Scan the records that follow, and whenever a line has the word "Multiple", copy it.
┄┄┄┄┄┄┄┄┄┄┄┄┄┄┄┄┄┄┄┄
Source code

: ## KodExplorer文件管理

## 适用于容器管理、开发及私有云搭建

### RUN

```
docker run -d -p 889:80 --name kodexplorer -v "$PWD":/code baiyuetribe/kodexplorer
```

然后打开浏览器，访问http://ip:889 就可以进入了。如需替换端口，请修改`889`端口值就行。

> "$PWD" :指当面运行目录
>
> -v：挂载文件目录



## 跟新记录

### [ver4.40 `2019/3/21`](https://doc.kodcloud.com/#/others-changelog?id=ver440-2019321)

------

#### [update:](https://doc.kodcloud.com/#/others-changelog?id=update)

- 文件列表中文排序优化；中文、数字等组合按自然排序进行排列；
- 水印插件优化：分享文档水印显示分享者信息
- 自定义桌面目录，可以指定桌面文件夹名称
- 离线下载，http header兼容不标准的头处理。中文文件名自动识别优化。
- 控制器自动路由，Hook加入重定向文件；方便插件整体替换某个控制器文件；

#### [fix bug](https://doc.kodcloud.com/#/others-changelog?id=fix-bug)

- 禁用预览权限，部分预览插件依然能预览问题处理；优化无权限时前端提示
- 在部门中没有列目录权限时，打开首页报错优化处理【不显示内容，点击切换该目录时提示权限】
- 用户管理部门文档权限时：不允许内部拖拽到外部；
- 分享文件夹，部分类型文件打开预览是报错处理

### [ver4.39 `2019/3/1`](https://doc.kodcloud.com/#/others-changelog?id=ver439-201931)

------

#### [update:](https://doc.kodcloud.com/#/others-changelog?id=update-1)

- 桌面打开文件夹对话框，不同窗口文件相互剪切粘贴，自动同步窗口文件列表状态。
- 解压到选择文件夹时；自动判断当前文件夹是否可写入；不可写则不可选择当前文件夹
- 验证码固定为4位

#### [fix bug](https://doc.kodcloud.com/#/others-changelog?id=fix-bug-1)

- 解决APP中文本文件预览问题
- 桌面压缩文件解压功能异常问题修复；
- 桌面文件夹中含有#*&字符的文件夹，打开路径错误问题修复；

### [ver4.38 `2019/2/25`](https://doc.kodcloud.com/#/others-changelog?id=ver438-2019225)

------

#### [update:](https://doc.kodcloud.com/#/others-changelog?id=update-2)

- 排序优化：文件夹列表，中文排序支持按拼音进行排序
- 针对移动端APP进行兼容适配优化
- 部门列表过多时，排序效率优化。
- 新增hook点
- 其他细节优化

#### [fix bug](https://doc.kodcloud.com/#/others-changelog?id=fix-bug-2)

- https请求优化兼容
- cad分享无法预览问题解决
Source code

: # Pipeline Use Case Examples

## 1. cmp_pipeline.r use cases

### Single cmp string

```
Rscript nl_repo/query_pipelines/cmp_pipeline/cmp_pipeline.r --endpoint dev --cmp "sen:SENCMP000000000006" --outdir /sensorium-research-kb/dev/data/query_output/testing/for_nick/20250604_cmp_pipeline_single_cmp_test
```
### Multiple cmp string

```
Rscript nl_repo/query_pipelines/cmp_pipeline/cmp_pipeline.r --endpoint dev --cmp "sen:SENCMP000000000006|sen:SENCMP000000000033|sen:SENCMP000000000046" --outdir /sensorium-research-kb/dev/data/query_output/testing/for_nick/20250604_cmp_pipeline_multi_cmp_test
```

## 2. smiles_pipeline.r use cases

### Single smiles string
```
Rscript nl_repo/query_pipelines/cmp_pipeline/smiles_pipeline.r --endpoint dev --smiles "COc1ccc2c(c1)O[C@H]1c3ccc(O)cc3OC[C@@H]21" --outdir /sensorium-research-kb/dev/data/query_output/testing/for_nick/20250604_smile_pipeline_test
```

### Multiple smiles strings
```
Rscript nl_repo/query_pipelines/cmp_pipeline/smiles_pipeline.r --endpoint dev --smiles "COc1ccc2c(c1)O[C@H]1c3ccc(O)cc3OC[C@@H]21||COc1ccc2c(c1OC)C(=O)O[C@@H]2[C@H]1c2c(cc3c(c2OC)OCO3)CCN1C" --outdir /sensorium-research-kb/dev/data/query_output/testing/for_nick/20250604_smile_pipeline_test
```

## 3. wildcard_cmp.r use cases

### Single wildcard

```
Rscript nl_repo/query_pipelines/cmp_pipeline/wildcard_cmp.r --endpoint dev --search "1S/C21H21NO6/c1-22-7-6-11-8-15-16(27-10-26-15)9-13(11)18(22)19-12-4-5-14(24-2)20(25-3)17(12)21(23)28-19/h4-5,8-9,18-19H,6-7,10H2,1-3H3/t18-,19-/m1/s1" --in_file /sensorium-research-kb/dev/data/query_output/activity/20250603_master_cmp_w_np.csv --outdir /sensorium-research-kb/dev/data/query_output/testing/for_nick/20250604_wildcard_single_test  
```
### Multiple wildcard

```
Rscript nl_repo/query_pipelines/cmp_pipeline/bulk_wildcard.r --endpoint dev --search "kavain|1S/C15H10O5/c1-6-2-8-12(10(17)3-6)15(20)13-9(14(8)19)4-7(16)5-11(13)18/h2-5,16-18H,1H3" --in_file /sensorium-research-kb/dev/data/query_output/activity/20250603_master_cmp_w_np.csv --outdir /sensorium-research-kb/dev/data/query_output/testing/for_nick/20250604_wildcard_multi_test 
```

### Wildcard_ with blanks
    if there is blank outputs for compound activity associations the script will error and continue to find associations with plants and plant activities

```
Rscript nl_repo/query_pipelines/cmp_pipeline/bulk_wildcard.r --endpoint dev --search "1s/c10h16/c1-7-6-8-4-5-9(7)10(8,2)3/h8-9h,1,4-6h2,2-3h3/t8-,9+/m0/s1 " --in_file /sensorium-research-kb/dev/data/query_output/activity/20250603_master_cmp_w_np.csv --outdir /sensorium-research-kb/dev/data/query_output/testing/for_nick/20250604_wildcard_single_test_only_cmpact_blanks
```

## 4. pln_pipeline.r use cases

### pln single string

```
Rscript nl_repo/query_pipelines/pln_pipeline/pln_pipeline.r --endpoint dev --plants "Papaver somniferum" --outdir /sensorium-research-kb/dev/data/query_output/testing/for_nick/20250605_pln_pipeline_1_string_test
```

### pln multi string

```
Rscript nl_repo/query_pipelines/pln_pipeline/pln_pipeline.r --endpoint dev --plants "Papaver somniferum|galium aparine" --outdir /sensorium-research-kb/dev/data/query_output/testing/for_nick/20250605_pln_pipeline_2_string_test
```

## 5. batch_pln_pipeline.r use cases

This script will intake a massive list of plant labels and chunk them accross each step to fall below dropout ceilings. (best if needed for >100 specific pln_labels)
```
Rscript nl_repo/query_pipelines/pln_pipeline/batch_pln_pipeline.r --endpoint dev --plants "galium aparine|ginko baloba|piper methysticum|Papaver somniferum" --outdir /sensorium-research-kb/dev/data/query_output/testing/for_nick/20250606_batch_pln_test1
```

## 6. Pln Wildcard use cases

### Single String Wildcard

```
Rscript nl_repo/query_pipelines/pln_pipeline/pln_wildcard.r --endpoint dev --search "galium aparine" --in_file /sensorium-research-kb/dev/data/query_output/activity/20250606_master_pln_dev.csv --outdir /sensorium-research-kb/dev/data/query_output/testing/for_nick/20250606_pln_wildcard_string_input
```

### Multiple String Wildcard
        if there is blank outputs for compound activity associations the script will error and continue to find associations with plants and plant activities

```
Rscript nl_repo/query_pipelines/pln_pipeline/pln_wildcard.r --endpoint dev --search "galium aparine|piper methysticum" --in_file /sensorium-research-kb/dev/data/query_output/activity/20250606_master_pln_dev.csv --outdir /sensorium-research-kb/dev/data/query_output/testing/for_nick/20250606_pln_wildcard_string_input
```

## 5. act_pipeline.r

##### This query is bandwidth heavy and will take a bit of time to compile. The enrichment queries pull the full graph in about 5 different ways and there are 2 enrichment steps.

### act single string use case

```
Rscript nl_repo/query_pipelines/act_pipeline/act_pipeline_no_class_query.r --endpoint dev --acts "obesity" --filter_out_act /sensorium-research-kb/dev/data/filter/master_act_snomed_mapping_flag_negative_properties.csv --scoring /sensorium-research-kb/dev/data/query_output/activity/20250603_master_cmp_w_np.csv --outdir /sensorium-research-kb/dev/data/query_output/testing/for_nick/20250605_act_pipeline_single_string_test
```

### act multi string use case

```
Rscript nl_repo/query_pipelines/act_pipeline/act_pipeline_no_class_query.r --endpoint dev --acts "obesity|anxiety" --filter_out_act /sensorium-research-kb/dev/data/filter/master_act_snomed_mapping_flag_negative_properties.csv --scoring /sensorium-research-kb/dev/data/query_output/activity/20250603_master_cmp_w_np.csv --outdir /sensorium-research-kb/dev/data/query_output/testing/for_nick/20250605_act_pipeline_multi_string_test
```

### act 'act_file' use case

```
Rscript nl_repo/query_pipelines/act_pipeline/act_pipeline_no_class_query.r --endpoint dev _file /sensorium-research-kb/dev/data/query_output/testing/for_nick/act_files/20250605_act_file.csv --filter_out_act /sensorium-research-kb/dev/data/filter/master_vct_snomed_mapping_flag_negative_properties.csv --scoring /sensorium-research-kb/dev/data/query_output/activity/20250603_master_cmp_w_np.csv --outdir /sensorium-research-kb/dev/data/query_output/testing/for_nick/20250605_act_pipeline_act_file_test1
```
┄┄┄┄┄┄┄┄┄┄┄┄┄┄┄┄┄┄┄┄
* **Written answer**:
### Multiple cmp string
### Multiple smiles strings
### Multiple wildcard
### Multiple String Wildcard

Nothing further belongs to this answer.